All the deaths were in three neighboring states clustered near the epicenter that lay about 70 km (40 miles) off the coast.
In
Oaxaca, 45 people died, many of them in Juchitan, while in Chiapas 12
and in Tabasco three people lost their lives, according to federal and
state officials.
In
Chiapas, home to many of Mexico’s indigenous ethnic groups, thousands
of people in coastal areas were evacuated as a precaution when the quake
sparked tsunami warnings.
Waves rose as high as 2.3 feet (0.7 meter) in Mexico, the Pacific Tsunami Warning Center said, though that threat passed.
State
oil company Pemex said it was checking its installations for damage and
closed the Salina Cruz refinery in the same region as the epicenter as a
precautionary measure. It began restarting the 330,000 barrel-per-day
refinery on Friday afternoon.
WOKEN IN THE NIGHT
At least 250 people in Oaxaca were also injured, according to agriculture minister Jose Calzada.
Classes
were suspended in much of central and southern Mexico on Friday to
allow authorities to assess the impact.

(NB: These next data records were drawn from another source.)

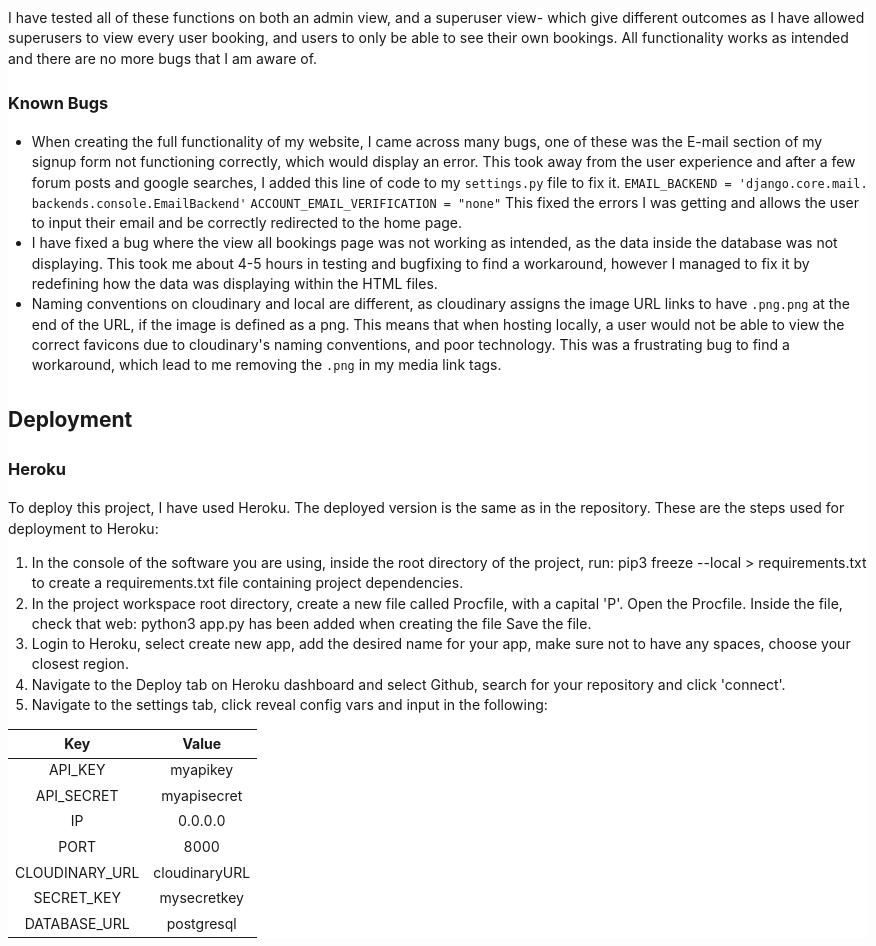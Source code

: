 I have tested all of these functions on both an admin view, and a superuser view- which give different outcomes as I have allowed superusers to view every user booking, and users to only be able to see their own bookings. All functionality works as intended and there are no more bugs that I am aware of.

### Known Bugs

-   When creating the full functionality of my website, I came across many bugs, one of these was the E-mail section of my signup form not functioning correctly, which would display an error. This took away from the user experience and after a few forum posts and google searches, I added this line of code to my `settings.py` file to fix it. `EMAIL_BACKEND = 'django.core.mail.backends.console.EmailBackend'`
`ACCOUNT_EMAIL_VERIFICATION = "none"`
This fixed the errors I was getting and allows the user to input their email and be correctly redirected to the home page. 
-   I have fixed a bug where the view all bookings page was not working as intended, as the data inside the database was not displaying. This took me about 4-5 hours in testing and bugfixing to find a workaround, however I managed to fix it by redefining how the data was displaying within the HTML files.
-   Naming conventions on cloudinary and local are different, as cloudinary assigns the image URL links to have `.png.png` at the end of the URL, if the image is defined as a png. This means that when hosting locally, a user would not be able to view the correct favicons due to cloudinary's naming conventions, and poor technology. This was a frustrating bug to find a workaround, which lead to me removing the `.png` in my media link tags.
## Deployment

### Heroku

To deploy this project, I have used Heroku.
The deployed version is the same as in the repository.
These are the steps used for deployment to Heroku:
1. In the console of the software you are using, inside the root directory of the project, run:
    pip3 freeze --local > requirements.txt
    to create a requirements.txt file containing project dependencies.
2. In the project workspace root directory, create a new file called Procfile, with a capital 'P'.
    Open the Procfile. Inside the file, check that web: python3 app.py has been added when creating the file
    Save the file.
3. Login to Heroku, select create new app, add the desired name for your app, make sure not to have any spaces, choose your closest region.
4. Navigate to the Deploy tab on Heroku dashboard and select Github, search for your repository and click 'connect'.
5. Navigate to the settings tab, click reveal config vars and input in the following:

| Key | Value |
| :---: | :---: |
| API_KEY | myapikey |
| API_SECRET | myapisecret |
| IP | 0.0.0.0 |
| PORT | 8000 |
| CLOUDINARY_URL | cloudinaryURL |
| SECRET_KEY | mysecretkey |
| DATABASE_URL | postgresql |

Dozens of schools were damaged,
officials said.
People
ran into the streets in Mexico City, one of the world’s largest
metropolises and home to more than 20 million, and alarms sounded after
the quake struck just before midnight.
Scores stood outside in central neighborhoods, some wrapped in blankets against the cool night air. Children were crying.

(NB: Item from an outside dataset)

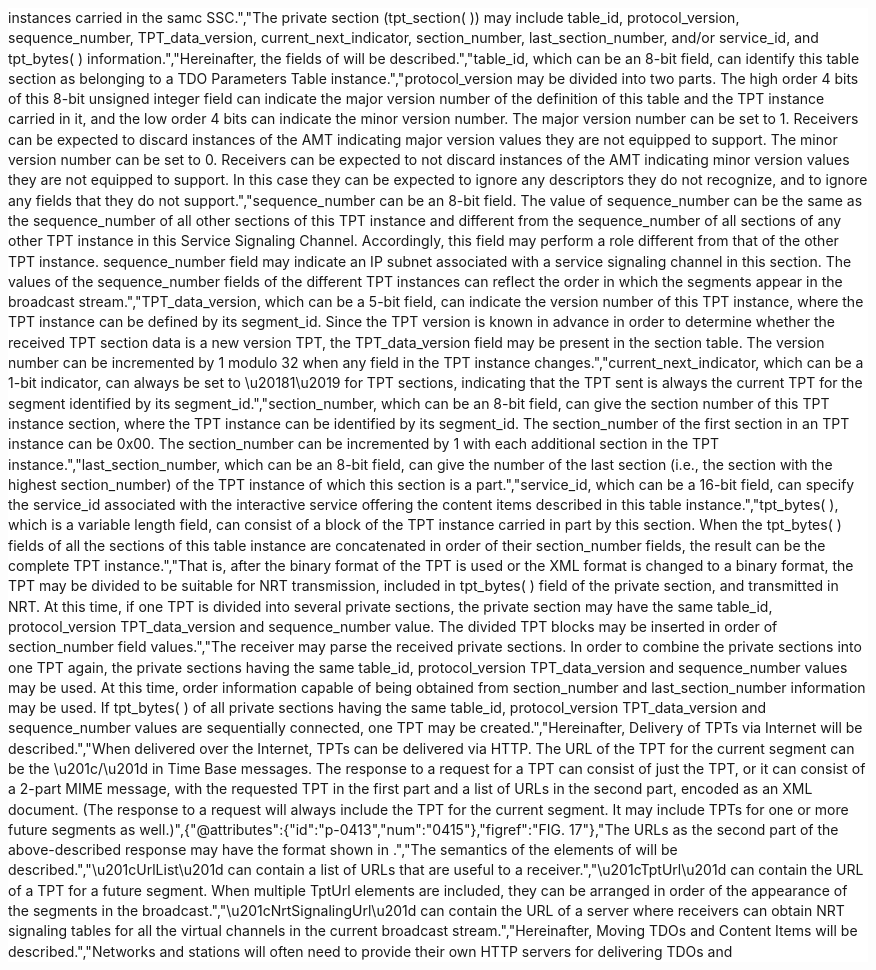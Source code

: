 instances carried in the samc SSC.","The private section (tpt_section( )) may include table_id, protocol_version, sequence_number, TPT_data_version, current_next_indicator, section_number, last_section_number, and\/or service_id, and tpt_bytes( ) information.","Hereinafter, the fields of  will be described.","table_id, which can be an 8-bit field, can identify this table section as belonging to a TDO Parameters Table instance.","protocol_version may be divided into two parts. The high order 4 bits of this 8-bit unsigned integer field can indicate the major version number of the definition of this table and the TPT instance carried in it, and the low order 4 bits can indicate the minor version number. The major version number can be set to 1. Receivers can be expected to discard instances of the AMT indicating major version values they are not equipped to support. The minor version number can be set to 0. Receivers can be expected to not discard instances of the AMT indicating minor version values they are not equipped to support. In this case they can be expected to ignore any descriptors they do not recognize, and to ignore any fields that they do not support.","sequence_number can be an 8-bit field. The value of sequence_number can be the same as the sequence_number of all other sections of this TPT instance and different from the sequence_number of all sections of any other TPT instance in this Service Signaling Channel. Accordingly, this field may perform a role different from that of the other TPT instance. sequence_number field may indicate an IP subnet associated with a service signaling channel in this section. The values of the sequence_number fields of the different TPT instances can reflect the order in which the segments appear in the broadcast stream.","TPT_data_version, which can be a 5-bit field, can indicate the version number of this TPT instance, where the TPT instance can be defined by its segment_id. Since the TPT version is known in advance in order to determine whether the received TPT section data is a new version TPT, the TPT_data_version field may be present in the section table. The version number can be incremented by 1 modulo 32 when any field in the TPT instance changes.","current_next_indicator, which can be a 1-bit indicator, can always be set to \u20181\u2019 for TPT sections, indicating that the TPT sent is always the current TPT for the segment identified by its segment_id.","section_number, which can be an 8-bit field, can give the section number of this TPT instance section, where the TPT instance can be identified by its segment_id. The section_number of the first section in an TPT instance can be 0x00. The section_number can be incremented by 1 with each additional section in the TPT instance.","last_section_number, which can be an 8-bit field, can give the number of the last section (i.e., the section with the highest section_number) of the TPT instance of which this section is a part.","service_id, which can be a 16-bit field, can specify the service_id associated with the interactive service offering the content items described in this table instance.","tpt_bytes( ), which is a variable length field, can consist of a block of the TPT instance carried in part by this section. When the tpt_bytes( ) fields of all the sections of this table instance are concatenated in order of their section_number fields, the result can be the complete TPT instance.","That is, after the binary format of the TPT is used or the XML format is changed to a binary format, the TPT may be divided to be suitable for NRT transmission, included in tpt_bytes( ) field of the private section, and transmitted in NRT. At this time, if one TPT is divided into several private sections, the private section may have the same table_id, protocol_version TPT_data_version and sequence_number value. The divided TPT blocks may be inserted in order of section_number field values.","The receiver may parse the received private sections. In order to combine the private sections into one TPT again, the private sections having the same table_id, protocol_version TPT_data_version and sequence_number values may be used. At this time, order information capable of being obtained from section_number and last_section_number information may be used. If tpt_bytes( ) of all private sections having the same table_id, protocol_version TPT_data_version and sequence_number values are sequentially connected, one TPT may be created.","Hereinafter, Delivery of TPTs via Internet will be described.","When delivered over the Internet, TPTs can be delivered via HTTP. The URL of the TPT for the current segment can be the \u201c<domain name part>\/<directory path>\u201d in Time Base messages. The response to a request for a TPT can consist of just the TPT, or it can consist of a 2-part MIME message, with the requested TPT in the first part and a list of URLs in the second part, encoded as an XML document. (The response to a request will always include the TPT for the current segment. It may include TPTs for one or more future segments as well.)",{"@attributes":{"id":"p-0413","num":"0415"},"figref":"FIG. 17"},"The URLs as the second part of the above-described response may have the format shown in .","The semantics of the elements of  will be described.","\u201cUrlList\u201d can contain a list of URLs that are useful to a receiver.","\u201cTptUrl\u201d can contain the URL of a TPT for a future segment. When multiple TptUrl elements are included, they can be arranged in order of the appearance of the segments in the broadcast.","\u201cNrtSignalingUrl\u201d can contain the URL of a server where receivers can obtain NRT signaling tables for all the virtual channels in the current broadcast stream.","Hereinafter, Moving TDOs and Content Items will be described.","Networks and stations will often need to provide their own HTTP servers for delivering TDOs and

Liliana Villa, 35, who was in her apartment when the quake struck, fled in her nightclothes.
“It felt horrible, and I thought, ‘This (building) is going to fall,’” she said.
The
U.S. Geological Survey (USGS) said the quake’s epicenter was 54 miles
(87 km) southwest of the town of Pijijiapan at a depth of 43 miles (69
km).
John
Bellini, a geophysicist at the USGS National Earthquake Information
Center in Golden, Colorado, said Thursday’s quake was the strongest in
Mexico since an 8.1 temblor struck the western state of Jalisco in 1932.
Across
the Pacific, the national disaster agency of the Philippines put the
country’s eastern seaboard on alert for possible tsunamis, although no
evacuations were ordered.
OUTAGES, AFTERSHOCKS
Rescue
workers searched through the night for anyone trapped in collapsed
buildings, but the toll appeared to be less severe than that seen in
some far less powerful tremors.
Windows
were shattered at Mexico City airport and power went out in several
neighborhoods of the capital, affecting more than 1 million people. The
cornice of a hotel came down in the southern tourist city of Oaxaca, a
witness said.
Mexio
City is built on a spongy, drained lake bed that amplifies earthquakes
along the volcanic country’s multiple seismic fault lines, even when
they occur hundreds of miles away.
The 1985 earthquake was just inland, about 230 miles from Mexico City. Thursday’s quake was 470 miles from the city.
Authorities
reported dozens of aftershocks, and President Pena Nieto said the quake
was felt by around 50 million of Mexico’s roughly 120 million
population.
Mexico
is evaluating whether the quake will trigger a payout from a World
Bank-backed catastrophe bond, Finance Minister Jose Antonio Meade said
on Friday. Meade said the bond’s coverage could reach $150 million,
depending on magnitude and location.
But he said Mexico has sufficient funds to pay for a cleanup whether the bond was triggered or not.